Charles Oliver Nutter said...

@assaf: At least you might reasonably expect to get TCP errors out of net/http, since it's doing network IO. But Timeout::Error is a bit sneakier. At any rate, the mere existence of timeout.rb means you should probably rescue Timeout::Error whenever you call into a third-party library, because people use it. It simply needs to go away.

And it's not the number of threads that's a problem, it's the cost of spinning them up for every 1024 bytes. Granted, it's a lot less with green threads than with native threads, but it's still a real cost for no good reason.

Anonymous said...

I ran some sequential and parallel tests for WideFinder, in different combinations, some of which wasted threads like nobody's business. Didn't see any noticeable CPU or memory hit.

The most common trick for getting more performance out of 1.8.6 is increasing the buffer size. The second would be writing a native library.

Timeout is the failure detection mechanism in TCP/IP, and HTTP doesn't try to hide it. If you're using HTTP over TCP/IP you need to anticipate timeout errors.

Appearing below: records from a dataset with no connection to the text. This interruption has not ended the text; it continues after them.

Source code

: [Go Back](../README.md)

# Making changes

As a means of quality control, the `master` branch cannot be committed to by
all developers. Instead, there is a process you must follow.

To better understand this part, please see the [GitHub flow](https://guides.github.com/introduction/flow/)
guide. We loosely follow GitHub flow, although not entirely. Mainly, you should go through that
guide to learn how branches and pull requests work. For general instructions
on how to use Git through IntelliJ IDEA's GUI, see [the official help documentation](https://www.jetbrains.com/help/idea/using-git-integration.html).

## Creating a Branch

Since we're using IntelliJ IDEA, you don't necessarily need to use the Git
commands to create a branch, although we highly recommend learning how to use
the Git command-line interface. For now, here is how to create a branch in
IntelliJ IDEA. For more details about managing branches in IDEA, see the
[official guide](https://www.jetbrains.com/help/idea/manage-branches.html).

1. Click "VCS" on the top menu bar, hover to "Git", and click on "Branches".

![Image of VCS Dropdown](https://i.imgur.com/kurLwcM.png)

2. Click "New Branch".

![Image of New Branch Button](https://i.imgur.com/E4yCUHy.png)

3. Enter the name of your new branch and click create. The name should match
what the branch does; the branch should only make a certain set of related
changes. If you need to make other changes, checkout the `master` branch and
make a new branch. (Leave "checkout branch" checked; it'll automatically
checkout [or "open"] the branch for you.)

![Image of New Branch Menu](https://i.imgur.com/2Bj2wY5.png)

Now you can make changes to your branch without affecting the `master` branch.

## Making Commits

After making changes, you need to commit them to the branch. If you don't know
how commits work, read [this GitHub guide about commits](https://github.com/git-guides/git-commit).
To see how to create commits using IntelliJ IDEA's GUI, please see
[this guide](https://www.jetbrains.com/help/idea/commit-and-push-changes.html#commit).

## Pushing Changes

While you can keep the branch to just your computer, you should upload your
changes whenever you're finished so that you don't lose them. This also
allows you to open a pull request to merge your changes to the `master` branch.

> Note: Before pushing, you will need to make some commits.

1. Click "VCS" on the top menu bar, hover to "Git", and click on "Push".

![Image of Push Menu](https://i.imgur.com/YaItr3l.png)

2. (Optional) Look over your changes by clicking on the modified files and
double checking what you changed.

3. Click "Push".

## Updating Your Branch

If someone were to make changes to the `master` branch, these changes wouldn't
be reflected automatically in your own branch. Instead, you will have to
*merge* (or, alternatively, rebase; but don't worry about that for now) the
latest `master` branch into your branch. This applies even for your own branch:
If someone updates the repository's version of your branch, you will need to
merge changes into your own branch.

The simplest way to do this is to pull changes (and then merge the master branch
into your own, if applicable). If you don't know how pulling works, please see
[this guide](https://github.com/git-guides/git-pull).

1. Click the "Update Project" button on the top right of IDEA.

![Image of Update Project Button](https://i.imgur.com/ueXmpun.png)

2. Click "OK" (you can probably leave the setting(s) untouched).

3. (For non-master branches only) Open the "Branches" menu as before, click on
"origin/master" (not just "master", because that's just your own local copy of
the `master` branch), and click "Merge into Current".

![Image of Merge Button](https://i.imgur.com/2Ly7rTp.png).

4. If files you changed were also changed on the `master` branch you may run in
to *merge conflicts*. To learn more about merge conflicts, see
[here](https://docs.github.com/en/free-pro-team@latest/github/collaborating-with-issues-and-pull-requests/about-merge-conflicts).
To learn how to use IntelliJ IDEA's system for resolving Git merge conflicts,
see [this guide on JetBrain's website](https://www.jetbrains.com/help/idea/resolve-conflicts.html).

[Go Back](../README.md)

To it's credit, Net::HTTP documents TimeoutError as an expected error condition on both open an read, since those use two different timeout values.

Unknown said...

You can also look at http://rev.rubyforge.org/ for non-blocking IO, which is based on libev and offer replacements for some Net/HTTP stuff.

Anonymous said...

I'm very glad to see this being discussed, and I hope JRuby, Rubinious etc take the opportunity to deprecate or fix these (IMHO) design errors in Ruby. Go ahead and break our Thread#raise-using code - its built on dodgy foundations anyway.

Anonymous said...

Here here. Timeout is totally unsafe, and causes timeout errors to be injected "randomly" into your code--including in the middle of net/* calls, etc., which they sometimes don't know how to handle! It's disgusting! Unfortunately I can't think of easy ways around it.

The main problem is that within the ensure block it could be interrupted, I believe. And there is nothing in Ruby that allows for this not to happen.

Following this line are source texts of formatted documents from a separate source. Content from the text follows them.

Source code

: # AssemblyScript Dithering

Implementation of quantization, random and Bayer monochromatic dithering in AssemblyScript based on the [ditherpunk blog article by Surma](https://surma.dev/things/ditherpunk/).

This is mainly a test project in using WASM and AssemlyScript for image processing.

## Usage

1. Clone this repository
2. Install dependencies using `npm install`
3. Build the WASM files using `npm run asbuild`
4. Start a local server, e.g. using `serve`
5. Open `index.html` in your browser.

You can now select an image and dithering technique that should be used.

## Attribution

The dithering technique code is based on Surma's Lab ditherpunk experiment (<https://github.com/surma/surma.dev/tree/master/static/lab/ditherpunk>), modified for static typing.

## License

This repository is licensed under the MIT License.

I wonder if you could wrap the .kill calls within a mutex and maybe Thread.critical=true [which never realy works in MRI, anyway[ to avoid its problems.

Daniel Parker said...

Let me correct one statement: raise and kill are not ALWAYS bad. They come in very useful sometimes. For whatever (usually bad) reasons, you NEED them to get out of locked situations and kill a thread. Just like we people sometimes get stuck in a mindset and need someone else to come along and turn our heads to certain other truths we couldn't see from where we were; a single thread CAN get stuck. Usually the reasons are certain things beyond our control, and sometimes they actually have to do with somebody else using a bad timeout(.rb) library. ;)

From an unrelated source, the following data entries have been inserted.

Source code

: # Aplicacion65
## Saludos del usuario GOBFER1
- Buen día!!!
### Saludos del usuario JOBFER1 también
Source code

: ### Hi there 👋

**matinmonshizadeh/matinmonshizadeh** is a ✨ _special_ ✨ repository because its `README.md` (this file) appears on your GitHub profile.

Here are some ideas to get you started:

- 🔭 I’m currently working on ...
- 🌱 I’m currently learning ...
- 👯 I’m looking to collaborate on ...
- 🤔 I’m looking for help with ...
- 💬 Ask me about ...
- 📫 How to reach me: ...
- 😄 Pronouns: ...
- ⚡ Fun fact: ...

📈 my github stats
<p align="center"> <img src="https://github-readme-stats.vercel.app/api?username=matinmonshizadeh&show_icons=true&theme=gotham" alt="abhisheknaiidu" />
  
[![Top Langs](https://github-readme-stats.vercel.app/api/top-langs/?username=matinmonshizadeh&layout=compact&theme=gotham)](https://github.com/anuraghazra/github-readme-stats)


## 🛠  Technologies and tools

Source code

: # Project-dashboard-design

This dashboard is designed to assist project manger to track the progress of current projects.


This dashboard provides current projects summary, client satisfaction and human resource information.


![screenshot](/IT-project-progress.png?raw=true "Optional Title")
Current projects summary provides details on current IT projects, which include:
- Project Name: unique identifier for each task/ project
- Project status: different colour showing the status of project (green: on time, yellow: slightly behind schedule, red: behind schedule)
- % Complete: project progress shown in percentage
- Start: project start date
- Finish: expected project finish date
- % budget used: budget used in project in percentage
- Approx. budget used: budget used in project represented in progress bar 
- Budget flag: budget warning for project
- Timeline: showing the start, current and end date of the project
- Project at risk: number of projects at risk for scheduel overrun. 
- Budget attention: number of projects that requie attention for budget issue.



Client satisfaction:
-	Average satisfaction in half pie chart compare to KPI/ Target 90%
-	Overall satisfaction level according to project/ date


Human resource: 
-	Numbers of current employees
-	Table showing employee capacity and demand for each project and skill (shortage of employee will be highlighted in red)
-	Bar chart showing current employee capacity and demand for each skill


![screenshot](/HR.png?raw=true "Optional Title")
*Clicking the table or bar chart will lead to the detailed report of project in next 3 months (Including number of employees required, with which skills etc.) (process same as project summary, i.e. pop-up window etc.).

But in all reality we need raise and kill. In situations where they are needed, I use Thread.raise, and just make sure I have the error rescued in the receiving thread, to cleanup whatever is needed. And of course you'd NEVER use raise or kill to stop something that should not be stopped.

raise is a normal part of programming. It's just imperative to *know* that you must be *very* careful that you have a safe environment for it before you use it, and only use it if you *have* to. It's the improper use that's dangerous - but not any more dangerous than using bad logic or math can be when working with financial data.

Unknown said...

Would the SystemTimer native gem help here?

http://ph7spot.com/articles/system_timer

Brian Armstrong said...

Simon, I was thinking the same thing. Just came across System Timer and hoping this solves the issue!

Can anyone else comment on whether this solved it for them?

Charles Oliver Nutter said...

No timeout library can solve this problem unless they are able to guarantee they'll never fire within any ensure blocks. I don't think System Timer can make this guarantee any more than timeout.rb.